Work on the new field surface for Eagle Stadium began last week and Booster President Dan Hodges couldn’t be happier, yet, at the same time, somewhat apprehensive. The complete project will cost approximately $1.1 million, of which $120,000 needs to be raised from the community. To date, Hodges says they still need to raise some $75-80,000.
To recap the project, $400,000 was the community share of the project. With grants from local businesses, that number was reduced to the $120,000 and ticket sales and donations have brought that number down to the amount still needed.
It is important to remember that not a single dollar of taxpayer money has gone into the project, nor will there be any by the time it is done. The Booster Club had a successful run at the Jackson County Fair, selling tickets through their booth near the livestock auctions. Tickets are also available from Booster Club members and at the office of the Independent. Tickets are $10 and your entry gives you a chance to win one of two fabulous prizes, either a fishing boat or a four-wheel ATV.

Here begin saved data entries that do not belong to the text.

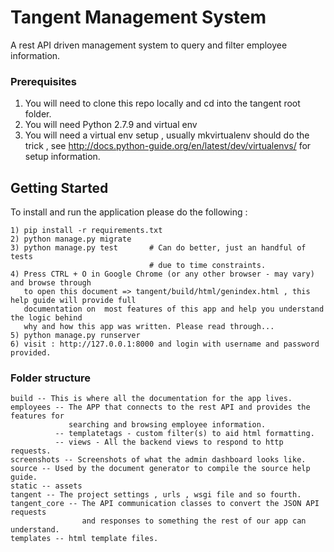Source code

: # Tangent Management System

A rest API driven management system to query and filter employee information.

### Prerequisites

1) You will need to clone this repo locally and cd into the tangent root folder.
2) You will need Python 2.7.9 and virtual env
3) You will need a virtual env setup , usually mkvirtualenv should do the trick , see http://docs.python-guide.org/en/latest/dev/virtualenvs/ for setup information.

## Getting Started

To install and run the application please do the following :
```
1) pip install -r requirements.txt
2) python manage.py migrate
3) python manage.py test       # Can do better, just an handful of tests
                               # due to time constraints.
4) Press CTRL + O in Google Chrome (or any other browser - may vary) and browse through
   to open this document => tangent/build/html/genindex.html , this help guide will provide full
   documentation on  most features of this app and help you understand the logic behind
   why and how this app was written. Please read through...
5) python manage.py runserver
6) visit : http://127.0.0.1:8000 and login with username and password provided.
```

### Folder structure
```
build -- This is where all the documentation for the app lives.
employees -- The APP that connects to the rest API and provides the features for
             searching and browsing employee information.
          -- templatetags - custom filter(s) to aid html formatting.
          -- views - All the backend views to respond to http requests.
screenshots -- Screenshots of what the admin dashboard looks like.
source -- Used by the document generator to compile the source help guide.
static -- assets
tangent -- The project settings , urls , wsgi file and so fourth.
tangent_core -- The API communication classes to convert the JSON API requests
                and responses to something the rest of our app can understand.
templates -- html template files.
```
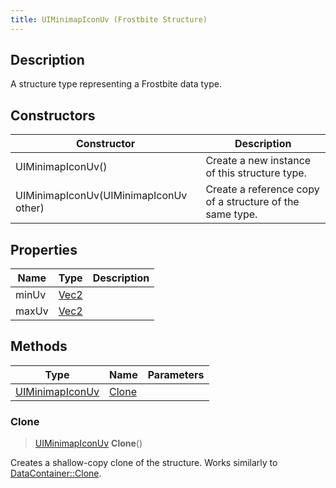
 ```yaml
---
title: UIMinimapIconUv (Frostbite Structure)
---
```

## Description

A structure type representing a Frostbite data type.

## Constructors

| Constructor                            | Description                                              |
| -------------------------------------- | -------------------------------------------------------- |
| UIMinimapIconUv()                      | Create a new instance of this structure type.            |
| UIMinimapIconUv(UIMinimapIconUv other) | Create a reference copy of a structure of the same type. |

## Properties

| Name  | Type                              | Description |
| ----- | --------------------------------- | ----------- |
| minUv | [Vec2](/vext/ref/cls/shr/Vec2) |             |
| maxUv | [Vec2](/vext/ref/cls/shr/Vec2) |             |

## Methods

| Type                               | Name            | Parameters |
| ---------------------------------- | --------------- | ---------- |
| [UIMinimapIconUv](UIMinimapIconUv) | [Clone](#clone) |            |

### Clone

> [UIMinimapIconUv](UIMinimapIconUv) **Clone**()

Creates a shallow-copy clone of the structure. Works similarly to [DataContainer::Clone](/vext/ref/cls/shr/datacontainer#clone).
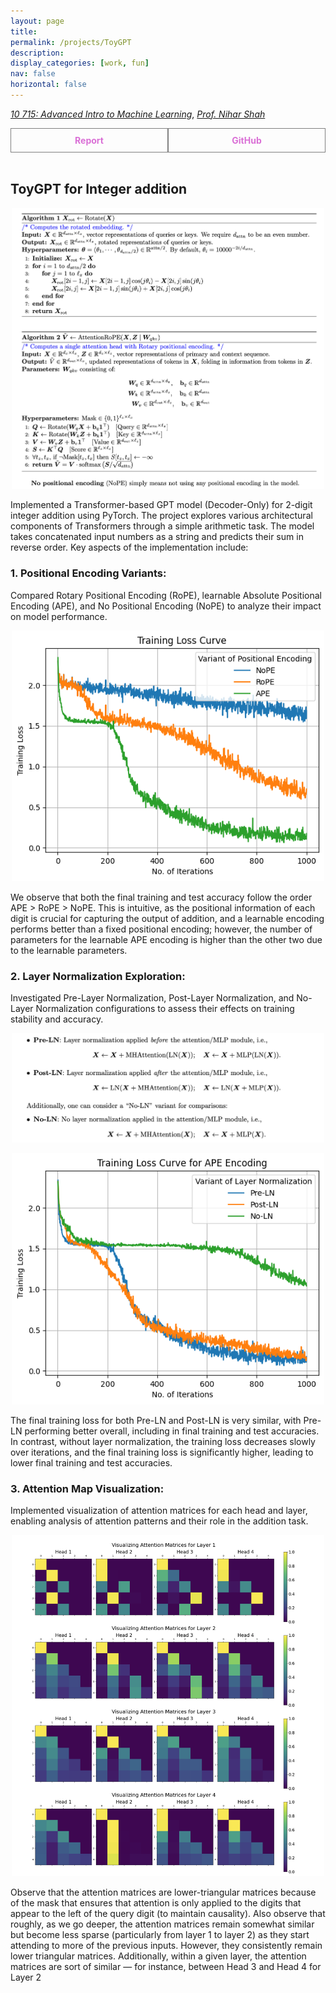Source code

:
 ```yaml
---
layout: page
title: 
permalink: /projects/ToyGPT
description:
display_categories: [work, fun]
nav: false
horizontal: false
---
```

  [_10 715: Advanced Intro to Machine Learning_](https://www.cs.cmu.edu/~nihars/teaching/10715-Fa23/index.html/), [_Prof. Nihar Shah_](https://www.cs.cmu.edu/~nihars/) 

<div style="display: flex;">
    <a href="/assets/pdf/ToyGPT.pdf" style="flex: 1; padding: 10px; border: 1px solid grey; text-align: center; text-decoration: none;">
        <div style="font-weight: bold; color: orchid;">Report</div>
    </a>
    <a href="https://github.com/Vansh28Kapoor/ToyGPT" style="flex: 1; padding: 10px; border: 1px solid grey; text-align: center; text-decoration: none;">
        <div style="font-weight: bold; color: orchid;">GitHub</div>
    </a>
</div>

<br>

## ToyGPT for Integer addition
<p align="center">	
    <img width="500"  src="/assets/img/PosAlgo.png">	
</p>	

Implemented a Transformer-based GPT model (Decoder-Only) for 2-digit integer addition using PyTorch. The project explores various architectural components of Transformers through a simple arithmetic task. The model takes concatenated input numbers as a string and predicts their sum in reverse order. Key aspects of the implementation include:

### 1. Positional Encoding Variants:
Compared Rotary Positional Encoding (RoPE), learnable Absolute Positional Encoding (APE), and No Positional Encoding (NoPE) to analyze their impact on model performance.

<p align="center">	
    <img width="500"  src="/assets/img/PoSencodingloss.png">	
</p>	

We observe that both the final training and test accuracy follow the order APE > RoPE > NoPE. This
is intuitive, as the positional information of each digit is crucial for capturing the output of addition, and
a learnable encoding performs better than a fixed positional encoding; however, the number of parameters
for the learnable APE encoding is higher than the other two due to the learnable parameters.

### 2. Layer Normalization Exploration: 
Investigated Pre-Layer Normalization, Post-Layer Normalization, and No-Layer Normalization configurations to assess their effects on training stability and accuracy.
<p align="center">	
    <img width="500"  src="/assets/img/LayerNorm.png">	
</p>	

<p align="center">	
    <img width="500"  src="/assets/img/Layernormloss.png">	
</p>	

The final training loss for both Pre-LN and Post-LN is very similar, with Pre-LN performing better overall,
including in final training and test accuracies. In contrast, without layer normalization, the training loss
decreases slowly over iterations, and the final training loss is significantly higher, leading to lower final
training and test accuracies.

### 3. Attention Map Visualization: 
Implemented visualization of attention matrices for each head and layer, enabling analysis of attention patterns and their role in the addition task.

<p align="center">	
    <img width="500"  src="/assets/img/Attention.png">	
</p>	

Observe that the attention matrices are lower-triangular matrices because of the mask that ensures that
attention is only applied to the digits that appear to the left of the query digit (to maintain causality). 
Also observe that roughly, as we go deeper, the attention matrices remain somewhat similar but become less
sparse (particularly from layer 1 to layer 2) as they start attending to more of the previous inputs. However,
they consistently remain lower triangular matrices. Additionally, within a given layer, the attention matrices
are sort of similar — for instance, between Head 3 and Head 4 for Layer 2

Hodges wants the community to know some important things about the field: it will be available for a number of activities, not just football and it will enable the Boosters to generate income that will benefit several other activities, such as band and soccer. The Boosters also hope to be able to offer scholarships to non-athletes for other activities and the use of the field will allow them to do that.
For now, it is rip and tear. Following sod removal, rock will be brought in, heavily compacted and a two-inch carpet will be spread over the entire surface. According to Hodges, this new surface will be softer than the compacted dirt layer under the present field because a rubber mat is part of the new turf.
Hodges said that some have questioned why the Boosters began the project before they had raised the entire amount. The reason is that the original grant amount and the local grants were for a period of one year, to have waited would have cause the Boosters to lose those funds and the chance of getting them in the future seemed slim at best.
The finished field will be the finest in southern Oregon.